I’ve written a few posts about real world examples of applying Rx:
- Replaying time series data in real-time at any arbitrary speed. This can be used to recreate historical streams (eg a tweet stream, event sourced data, stock data), which can even be used for creating load tests based on real production data.
- Monitoring the health of service dependencies. This is a useful tool when integrating many services together to create a fault tolerant system that can recover as dependencies fail or are restarted/updated.
- Reacting to quiet periods in a variable rate stream. This example shows how to detect cases where a stream of continuous data (eg a stock prices stream) suddenly goes quiet and then later resumes. It also shows how you can react and change the system behaviour as the underlying stream changes state.
RxJava
RxJava is a port from Rx.Net created by NetFlix, and there are some interesting videos and presentations about what Rx did for them. RxJava works on the JVM, so it’s also there for Scala, Groovy, Clojure, etc.

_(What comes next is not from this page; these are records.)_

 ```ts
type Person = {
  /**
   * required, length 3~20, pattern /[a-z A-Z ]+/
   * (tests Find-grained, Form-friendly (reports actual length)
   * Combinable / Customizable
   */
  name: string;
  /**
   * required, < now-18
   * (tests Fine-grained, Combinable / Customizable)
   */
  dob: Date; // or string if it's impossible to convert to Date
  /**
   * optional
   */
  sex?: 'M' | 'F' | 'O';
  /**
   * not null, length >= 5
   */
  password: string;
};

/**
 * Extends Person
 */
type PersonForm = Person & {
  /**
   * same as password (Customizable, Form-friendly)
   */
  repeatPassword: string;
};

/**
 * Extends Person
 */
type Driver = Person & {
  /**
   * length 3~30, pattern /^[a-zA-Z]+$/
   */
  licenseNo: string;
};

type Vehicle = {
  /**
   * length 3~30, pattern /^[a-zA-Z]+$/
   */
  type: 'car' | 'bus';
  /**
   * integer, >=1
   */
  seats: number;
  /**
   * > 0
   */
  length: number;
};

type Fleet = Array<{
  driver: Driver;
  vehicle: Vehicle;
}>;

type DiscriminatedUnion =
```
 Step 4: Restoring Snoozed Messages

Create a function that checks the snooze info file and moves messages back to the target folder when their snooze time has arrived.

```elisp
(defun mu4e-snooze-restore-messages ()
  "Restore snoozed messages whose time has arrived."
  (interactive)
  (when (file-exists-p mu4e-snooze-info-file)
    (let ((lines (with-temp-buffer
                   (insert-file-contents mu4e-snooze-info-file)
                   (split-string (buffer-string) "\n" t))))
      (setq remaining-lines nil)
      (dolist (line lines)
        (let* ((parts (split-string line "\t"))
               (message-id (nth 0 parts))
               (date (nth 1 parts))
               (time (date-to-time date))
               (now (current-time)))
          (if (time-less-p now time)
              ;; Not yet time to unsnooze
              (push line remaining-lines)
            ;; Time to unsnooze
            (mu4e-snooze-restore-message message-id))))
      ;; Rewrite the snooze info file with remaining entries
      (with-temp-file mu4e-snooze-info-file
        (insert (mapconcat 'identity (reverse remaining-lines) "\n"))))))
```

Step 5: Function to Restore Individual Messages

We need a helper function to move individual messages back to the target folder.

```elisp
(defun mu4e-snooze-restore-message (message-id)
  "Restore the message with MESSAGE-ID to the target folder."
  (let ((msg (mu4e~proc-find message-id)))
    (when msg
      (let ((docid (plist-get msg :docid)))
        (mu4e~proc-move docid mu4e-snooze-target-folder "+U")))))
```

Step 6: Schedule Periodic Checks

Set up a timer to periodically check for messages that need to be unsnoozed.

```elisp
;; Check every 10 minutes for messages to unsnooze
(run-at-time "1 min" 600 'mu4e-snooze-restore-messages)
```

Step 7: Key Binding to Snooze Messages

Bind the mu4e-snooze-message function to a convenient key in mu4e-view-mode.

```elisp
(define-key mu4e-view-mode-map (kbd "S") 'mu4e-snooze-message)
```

The RxJava doc is mostly a set of links to the ReactiveX site, but it’s still a useful resource for anyone using RxJava, as its format/structure make for easy reading, and points you to the right places on the ReactiveX site to dig deeper. There’s also a good page on backpressure, which deals with the situation when a stream is faster than its subscribers.

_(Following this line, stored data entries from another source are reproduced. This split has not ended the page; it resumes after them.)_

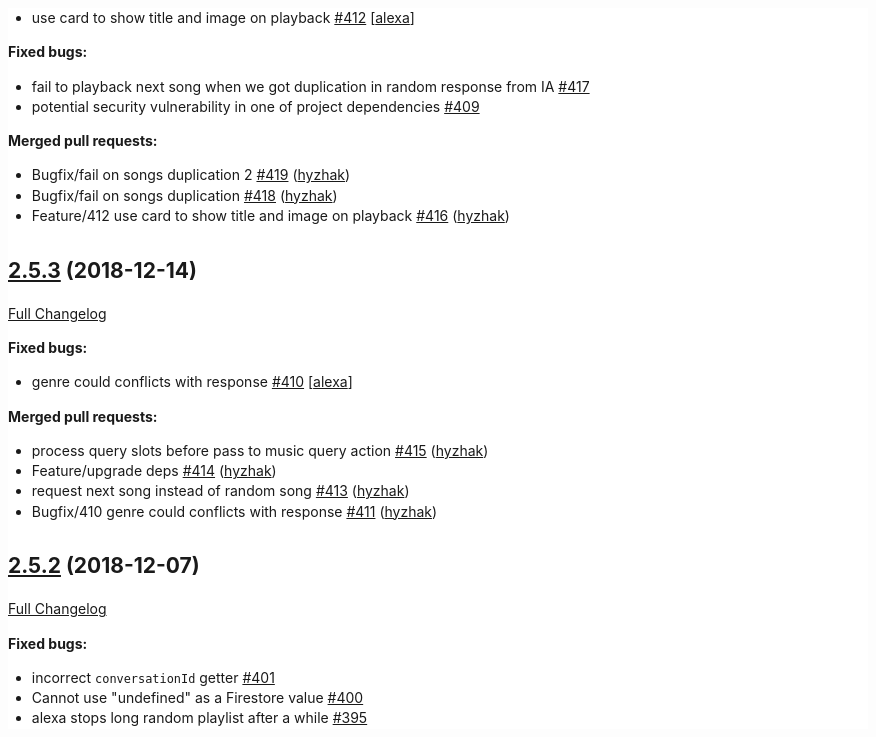 - use card to show title and image on playback [\#412](https://github.com/internetarchive/internet-archive-voice-apps/issues/412) [[alexa](https://github.com/internetarchive/internet-archive-voice-apps/labels/alexa)]

**Fixed bugs:**

- fail to playback next song when we got duplication in random response from IA [\#417](https://github.com/internetarchive/internet-archive-voice-apps/issues/417)
- potential security vulnerability in one of project dependencies [\#409](https://github.com/internetarchive/internet-archive-voice-apps/issues/409)

**Merged pull requests:**

- Bugfix/fail on songs duplication 2 [\#419](https://github.com/internetarchive/internet-archive-voice-apps/pull/419) ([hyzhak](https://github.com/hyzhak))
- Bugfix/fail on songs duplication [\#418](https://github.com/internetarchive/internet-archive-voice-apps/pull/418) ([hyzhak](https://github.com/hyzhak))
- Feature/412 use card to show title and image on playback [\#416](https://github.com/internetarchive/internet-archive-voice-apps/pull/416) ([hyzhak](https://github.com/hyzhak))

## [2.5.3](https://github.com/internetarchive/internet-archive-voice-apps/tree/2.5.3) (2018-12-14)
[Full Changelog](https://github.com/internetarchive/internet-archive-voice-apps/compare/2.5.2...2.5.3)

**Fixed bugs:**

- genre could conflicts with response [\#410](https://github.com/internetarchive/internet-archive-voice-apps/issues/410) [[alexa](https://github.com/internetarchive/internet-archive-voice-apps/labels/alexa)]

**Merged pull requests:**

- process query slots before pass to music query action [\#415](https://github.com/internetarchive/internet-archive-voice-apps/pull/415) ([hyzhak](https://github.com/hyzhak))
- Feature/upgrade deps [\#414](https://github.com/internetarchive/internet-archive-voice-apps/pull/414) ([hyzhak](https://github.com/hyzhak))
- request next song instead of random song [\#413](https://github.com/internetarchive/internet-archive-voice-apps/pull/413) ([hyzhak](https://github.com/hyzhak))
- Bugfix/410 genre could conflicts with response [\#411](https://github.com/internetarchive/internet-archive-voice-apps/pull/411) ([hyzhak](https://github.com/hyzhak))

## [2.5.2](https://github.com/internetarchive/internet-archive-voice-apps/tree/2.5.2) (2018-12-07)
[Full Changelog](https://github.com/internetarchive/internet-archive-voice-apps/compare/2.5.1...2.5.2)

**Fixed bugs:**

- incorrect `conversationId` getter [\#401](https://github.com/internetarchive/internet-archive-voice-apps/issues/401)
- Cannot use "undefined" as a Firestore value  [\#400](https://github.com/internetarchive/internet-archive-voice-apps/issues/400)
- alexa stops long random playlist after a while [\#395](https://github.com/internetarchive/internet-archive-voice-apps/issues/395)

Mastering Observables in the Couchbase documentation has some good information and goes through creating, transforming, filtering and merging streams.
Grokking RxJava is a series of three posts from Dan Lew which runs through an introduction to RxJava. There’s an extra post at the end on RxAndroid.
Rxjs doc
The Rxjs doc on Github is a good reference for all the operators and components of Rx. Even if you’re not using Rxjs, it’s still useful – with the caveat that the names and signatures might be different on your platform.
Wrapping up
There’s a lot of useful information on Rx out there, and some great interactive demo/example tools like the Rxjs book and RxMarbles. All of these resources come at Rx from different angles, so it’s worth checking each of them out to see which works best for you.
Whichever version of Rx you’re learning, get an editor and a test console, or LinqPad, or the interactive examples in the Rxjs book, and try things out as you read them. Tweaking and trying things out along with a good resource is the best way to get your head into Rx.